New Tax Reports For Direct Sellers!

MK
Millar Kreklewetz

Contributor

Millar Kreklewetz LLP is a super-boutique Canadian Indirect Tax, Customs & International Trade firm, with a client base comprised of national and international leaders across all industries. In 1999, L’Expert Magazine called us a Canadian “brand name” for Indirect Tax and International Trade and nothing much has changed in 2024!
The new year brings possible new tax reporting requirements for direct sales platform operators ("Direct Sellers")!
Canada Tax

The new year brings possible new tax reporting requirements for direct sales platform operators ("Direct Sellers")!

These changes stem from amendments to the Income Tax Act ("ITA") and mandate that digital platform operators throughout the online "gig" economy report income and certain other information about some of the sellers using their websites or apps to the Canada Revenue Agency (the "CRA"). See our prior article for more technical information.

Those affected include certain Direct Sellers operating on a "buy-resale" model. Filings for the 2024 year are due by January 31, 2025!

Which Direct Sellers Are Affected?

The new requirements generally apply to Direct Sellers operating on a buy-resale model, namely where products are sold to independent sales contractors ("ISC") who then re-sell those products to their customers through a replicated website or app. They do not appear to capture Direct Sellers exclusively using "sales-representative" models where customers purchase directly from the Direct Seller, and the ISC earns a commission for the service of arranging that sale.

Direct Sellers may be affected if they are either:

  • Resident in Canada; or
  • Resident outside Canada but have Canadian-resident ISCs.

Direct Sellers are "excluded platform operators" (and therefore not impacted) if, depending on their residency, they either:

  • Do not have any ISCs in Canada or any "partner jurisdiction" (i.e., United Kingdom, New Zealand, etc.); or
  • Can demonstrate that their platform does not allow sellers to derive a profit (i.e., its ISCs are only representatives).

What Must be Reported to CRA?

Affected Direct Sellers must report the following details about ISCs who are deemed "reportable sellers" to the CRA, generally on a quarterly basis:

  • legal name;
  • primary address;
  • taxpayer identification number ("TIN");
  • date of birth (if applicable);
  • business names & registration number (if applicable);
  • financial account identifiers;
  • reportable seller residency;
  • total consideration paid and number of transactions; and
  • fees, commissions or taxes withheld or charged by the Direct Seller.

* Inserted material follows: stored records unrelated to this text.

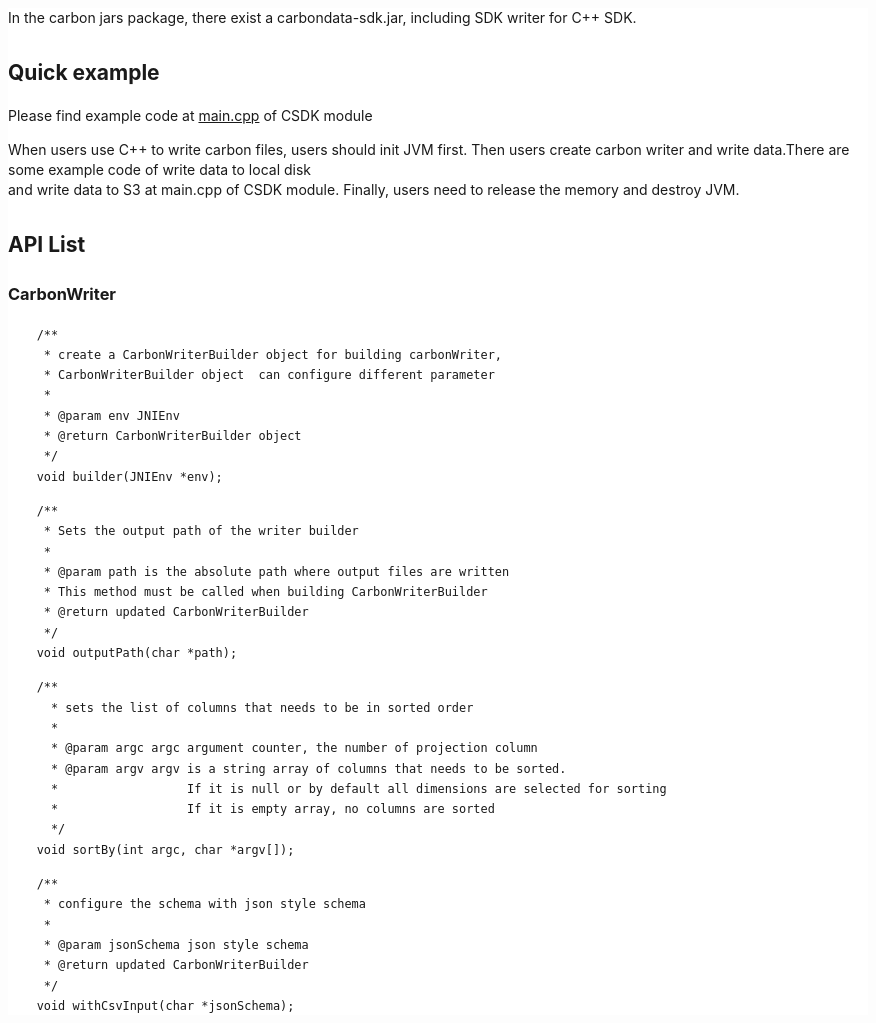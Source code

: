 In the carbon jars package, there exist a carbondata-sdk.jar, 
including SDK writer for C++ SDK. 

## Quick example
Please find example code at  [main.cpp](https://github.com/apache/carbondata/blob/master/store/CSDK/test/main.cpp) of CSDK module  

When users use C++ to write carbon files, users should init JVM first. Then users create 
carbon writer and write data.There are some example code of write data to local disk  
and write data to S3 at main.cpp of CSDK module.  Finally, users need to 
release the memory and destroy JVM.

## API List
### CarbonWriter
```
    /**
     * create a CarbonWriterBuilder object for building carbonWriter,
     * CarbonWriterBuilder object  can configure different parameter
     *
     * @param env JNIEnv
     * @return CarbonWriterBuilder object
     */
    void builder(JNIEnv *env);
```

```
    /**
     * Sets the output path of the writer builder
     *
     * @param path is the absolute path where output files are written
     * This method must be called when building CarbonWriterBuilder
     * @return updated CarbonWriterBuilder
     */
    void outputPath(char *path);
```

```
    /**
      * sets the list of columns that needs to be in sorted order
      *
      * @param argc argc argument counter, the number of projection column
      * @param argv argv is a string array of columns that needs to be sorted.
      *                  If it is null or by default all dimensions are selected for sorting
      *                  If it is empty array, no columns are sorted
      */
    void sortBy(int argc, char *argv[]);
```

```
    /**
     * configure the schema with json style schema
     *
     * @param jsonSchema json style schema
     * @return updated CarbonWriterBuilder
     */
    void withCsvInput(char *jsonSchema);
```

Importantly, ISCs may be "excluded sellers" (i.e., excluded from reporting obligations) if they make less than 30 sales and less than $2,800 on sales in the calendar year.

Due Diligence

The new rules also include "due diligence" procedures for determining whether or not ISCs qualify as "reportable sellers". Direct Sellers must collect and verify certain pieces of information which depend in part on whether or not a government verification service is used.

More details on this topic are found in sections 283 to 287 of the ITA.

Takeaways

New ITA rules affecting digital platform operators across the "gig" economy appear likely to capture some Direct Sellers too! Potentially affected Direct Sellers should get legal assistance to ensure they meet their obligations.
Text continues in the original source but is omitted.